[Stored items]
══════════
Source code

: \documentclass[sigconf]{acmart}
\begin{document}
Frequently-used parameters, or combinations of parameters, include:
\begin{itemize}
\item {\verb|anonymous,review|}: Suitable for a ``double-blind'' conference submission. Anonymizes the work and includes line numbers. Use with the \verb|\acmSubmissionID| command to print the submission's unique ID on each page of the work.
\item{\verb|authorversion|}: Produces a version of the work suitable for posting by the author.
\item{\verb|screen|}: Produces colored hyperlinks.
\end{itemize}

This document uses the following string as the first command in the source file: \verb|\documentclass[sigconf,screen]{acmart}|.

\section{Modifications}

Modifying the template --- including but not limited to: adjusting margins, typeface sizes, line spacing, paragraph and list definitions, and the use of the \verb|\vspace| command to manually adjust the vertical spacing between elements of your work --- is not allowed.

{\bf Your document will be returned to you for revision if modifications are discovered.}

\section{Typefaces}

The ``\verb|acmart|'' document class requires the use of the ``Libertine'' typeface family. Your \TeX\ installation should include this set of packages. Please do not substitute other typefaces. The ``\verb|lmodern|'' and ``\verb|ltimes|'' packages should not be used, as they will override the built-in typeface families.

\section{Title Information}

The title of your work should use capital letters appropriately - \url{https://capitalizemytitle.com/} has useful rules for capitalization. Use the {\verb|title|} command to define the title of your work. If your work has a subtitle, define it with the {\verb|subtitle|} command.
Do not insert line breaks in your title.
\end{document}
══════════
EXERCISE INSTRUCTIONS: For each line in the records that contains the word "used", make a copy.

THE ANSWER:
Frequently-used parameters, or combinations of parameters, include:
The ``\verb|acmart|'' document class requires the use of the ``Libertine'' typeface family. Your \TeX\ installation should include this set of packages. Please do not substitute other typefaces. The ``\verb|lmodern|'' and ``\verb|ltimes|'' packages should not be used, as they will override the built-in typeface families.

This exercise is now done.